Nino D'Uva a été l'un des avocats pénalistes les plus en vue de Messine. Ben 13 accusés au Maxi de première instance l'avait choisi comme avocat de la défense. [citation nécessaire] Le 6 mai 1986 sur le troisième étage du Palazzo D'Alcontres, via San Giacomo, il est tué par un homme qui a frappé, des années plus tard, un certain nombre de Placido annoncez repentant être Calogero, un garçon âgé de 19 ans. Le principal était le parrain Gaetano Costa, qui a considéré « trop fade » la ligne défensive des défenseurs D'Uva et les avocats en général. Le tueur a agi suite à un acte flagrant accompli par la même côte. En fait, il a jeté dans la salle d'audience pendant le procès, une chaussure D'Uva. Le assassiner a ensuite été, selon plusieurs, est destiné à transmettre un message à ceux qui participaient à la procédure pénale. Même pm Italo Matter a déclaré plus tard: « le crime D'Uva a été fait pour influencer le procès maxi »[5].

Les meurtres au cours du processus

Les meurtres, mais ne se sont pas arrêtés à celle des membres. En peu de temps une série d'embuscades ont été réalisées dans différents secteurs de la ville contre les accusés qui avaient été libérés à l'expiration de la durée de la garde à vue, accompagné d'expéditions punitives contre les témoins de la justice et de leurs familles.
Immédiatement après le raid la nuit de San Paolino, les gangs ont tenté de se venger sur le témoignage inhabituel, repenti et principal dans le procès, avant de tenter de tuer sa mère, puis son père. Après quatre accusés seront tués, un autre ôtera la vie, et deux autres victimes innocentes vont mourir d'avoir trouvé aux côtés de nombreuses victimes prévues.
Les deux premiers, Corrado Parisi et Gregorio Fenghi, sont abattus dans le centre-ville le 8 Août 1986. Le 8 Septembre est tué sur Natale Morgana Viale Giostra. Un mois plus tard, le 8 Octobre, Pietro Bonsignore est fait d'un commando fait irruption dans la salle d'attente de l'hôpital Ganzirri, où il est hospitalisé. Il a également tué Nunzia Spina, qui a fini par se tenait à côté Bonsignore à ce moment-là. Presque en même temps, dans le district de Gazzi, il est tué Giovanni Bilardo, qui deux semaines plus tôt avait été mis en examen pour trafic de drogue. Il n'est pas certain cependant que les deux meurtres ont été connectés. Le 12 Octobre, un autre accusé, Pasquale Paratore, se suicide. Le dernier à mourir était Gianfranco Galeani qui est tué sur les marches d'une église dans le quartier Bordonaro[6].

conclusion

Le procès a pris fin maxi en première instance le 3 Avril 1987. Après quinze jours de huis clos les 245 autres accusés ont été condamnés 65, et 163 ont été acquittés de ne pas avoir commis le crime, et 17 autres pour manque de preuves.

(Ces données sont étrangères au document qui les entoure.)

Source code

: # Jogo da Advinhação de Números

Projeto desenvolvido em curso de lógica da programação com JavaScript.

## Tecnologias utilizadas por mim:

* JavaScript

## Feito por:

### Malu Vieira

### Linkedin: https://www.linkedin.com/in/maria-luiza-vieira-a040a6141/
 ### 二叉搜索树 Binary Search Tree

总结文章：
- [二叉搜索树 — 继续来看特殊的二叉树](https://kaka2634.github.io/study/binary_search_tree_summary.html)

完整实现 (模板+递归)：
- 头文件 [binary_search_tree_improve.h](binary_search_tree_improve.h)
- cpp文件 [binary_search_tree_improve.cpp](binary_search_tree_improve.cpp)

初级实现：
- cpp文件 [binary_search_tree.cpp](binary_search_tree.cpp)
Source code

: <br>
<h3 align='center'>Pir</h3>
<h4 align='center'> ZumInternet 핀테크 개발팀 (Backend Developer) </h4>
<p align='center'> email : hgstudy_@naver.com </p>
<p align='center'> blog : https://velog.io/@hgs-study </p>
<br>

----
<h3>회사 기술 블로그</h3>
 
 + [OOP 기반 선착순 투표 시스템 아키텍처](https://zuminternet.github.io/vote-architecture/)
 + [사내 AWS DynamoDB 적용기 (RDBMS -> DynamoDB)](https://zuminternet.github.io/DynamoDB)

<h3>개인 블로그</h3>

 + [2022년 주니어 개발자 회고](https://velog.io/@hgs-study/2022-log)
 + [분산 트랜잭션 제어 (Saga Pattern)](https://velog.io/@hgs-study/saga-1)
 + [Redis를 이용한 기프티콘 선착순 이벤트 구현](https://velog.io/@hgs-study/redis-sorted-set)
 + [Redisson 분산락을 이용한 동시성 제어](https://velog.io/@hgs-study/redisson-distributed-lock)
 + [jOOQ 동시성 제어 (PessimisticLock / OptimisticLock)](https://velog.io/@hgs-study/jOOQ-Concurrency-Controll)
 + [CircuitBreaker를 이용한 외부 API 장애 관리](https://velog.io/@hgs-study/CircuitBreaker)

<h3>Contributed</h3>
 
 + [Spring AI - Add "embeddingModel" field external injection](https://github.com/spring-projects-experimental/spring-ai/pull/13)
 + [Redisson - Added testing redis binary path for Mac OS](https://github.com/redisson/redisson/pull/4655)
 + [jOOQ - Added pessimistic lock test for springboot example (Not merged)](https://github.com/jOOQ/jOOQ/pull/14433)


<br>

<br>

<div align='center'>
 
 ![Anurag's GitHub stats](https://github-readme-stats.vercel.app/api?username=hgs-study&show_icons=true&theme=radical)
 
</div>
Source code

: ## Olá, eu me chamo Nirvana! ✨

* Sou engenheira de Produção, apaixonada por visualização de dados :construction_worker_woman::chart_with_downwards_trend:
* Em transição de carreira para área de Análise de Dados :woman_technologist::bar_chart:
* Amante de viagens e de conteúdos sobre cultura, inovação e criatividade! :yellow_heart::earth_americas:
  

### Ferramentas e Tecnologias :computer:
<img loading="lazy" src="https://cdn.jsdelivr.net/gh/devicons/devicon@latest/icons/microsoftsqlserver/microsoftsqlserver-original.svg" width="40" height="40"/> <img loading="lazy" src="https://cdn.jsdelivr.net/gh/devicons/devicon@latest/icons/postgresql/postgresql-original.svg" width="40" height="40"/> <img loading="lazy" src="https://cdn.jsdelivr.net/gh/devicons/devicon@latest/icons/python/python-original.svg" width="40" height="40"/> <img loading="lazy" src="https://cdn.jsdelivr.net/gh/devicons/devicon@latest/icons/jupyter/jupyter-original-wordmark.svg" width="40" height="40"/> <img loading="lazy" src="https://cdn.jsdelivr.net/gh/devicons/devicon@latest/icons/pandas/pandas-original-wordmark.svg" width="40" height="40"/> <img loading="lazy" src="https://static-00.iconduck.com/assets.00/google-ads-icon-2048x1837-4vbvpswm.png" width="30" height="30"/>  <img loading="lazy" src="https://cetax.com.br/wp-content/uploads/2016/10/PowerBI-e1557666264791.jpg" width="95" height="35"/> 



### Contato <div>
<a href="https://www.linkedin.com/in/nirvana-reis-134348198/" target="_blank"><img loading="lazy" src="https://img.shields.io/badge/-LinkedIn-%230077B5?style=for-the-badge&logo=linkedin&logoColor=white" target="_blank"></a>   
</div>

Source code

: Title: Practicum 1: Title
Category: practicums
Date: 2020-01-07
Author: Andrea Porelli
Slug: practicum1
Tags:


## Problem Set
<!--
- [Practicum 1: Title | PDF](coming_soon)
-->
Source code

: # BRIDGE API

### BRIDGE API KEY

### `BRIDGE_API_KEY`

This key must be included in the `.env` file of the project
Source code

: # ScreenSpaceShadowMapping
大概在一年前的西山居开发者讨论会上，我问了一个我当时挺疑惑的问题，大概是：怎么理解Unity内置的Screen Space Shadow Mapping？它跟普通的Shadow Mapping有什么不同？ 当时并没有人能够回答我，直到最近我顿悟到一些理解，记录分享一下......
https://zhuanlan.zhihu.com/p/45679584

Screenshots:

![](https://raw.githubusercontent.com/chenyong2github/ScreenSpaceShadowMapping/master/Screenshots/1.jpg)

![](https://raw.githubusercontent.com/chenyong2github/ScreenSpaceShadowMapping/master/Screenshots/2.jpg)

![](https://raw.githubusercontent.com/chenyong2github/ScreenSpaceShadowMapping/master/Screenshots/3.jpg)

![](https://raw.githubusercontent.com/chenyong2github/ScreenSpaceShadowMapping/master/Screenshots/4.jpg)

Les années de prison infligées étaient 394, par rapport à 1020 qui avait été demandée par l'accusation. Le procureur Providenti a déclaré: « Cette phrase ne correspond pas à la réalité criminelle existante à Messine »[5].

défendeurs

Les accusés étaient membres de quatre gangs; La première a été menée par Gaetano Costa (dit « laissez-nous le seul »), considéré comme le premier à avoir des liens étroits avec « Ndrangheta depuis les fin des années 70, qui avait son centre d'opérations dans le district de carrousel et qu'il était en fait considéré comme le sommet de la criminalité messinese (au moins dans la capitale). La seconde était celle qui était détenue par Placido Cariolo, principalement liée au quartier Camaro, la ville troisième gang a été, cependant, les gens Lorenzino Ingemi qui a réuni principalement dans le quartier Minissale. Il convient de noter que ces clans fonctionnaient bien au-delà des limites des zones mentionnées, ils avaient en fait divisé la ville en zones d'influence.

Le dernier clan était à Carmelo Milone et est allé, contrairement aux autres, de la province. Milone était en effet le patron de Barcellona Pozzo di Gotto.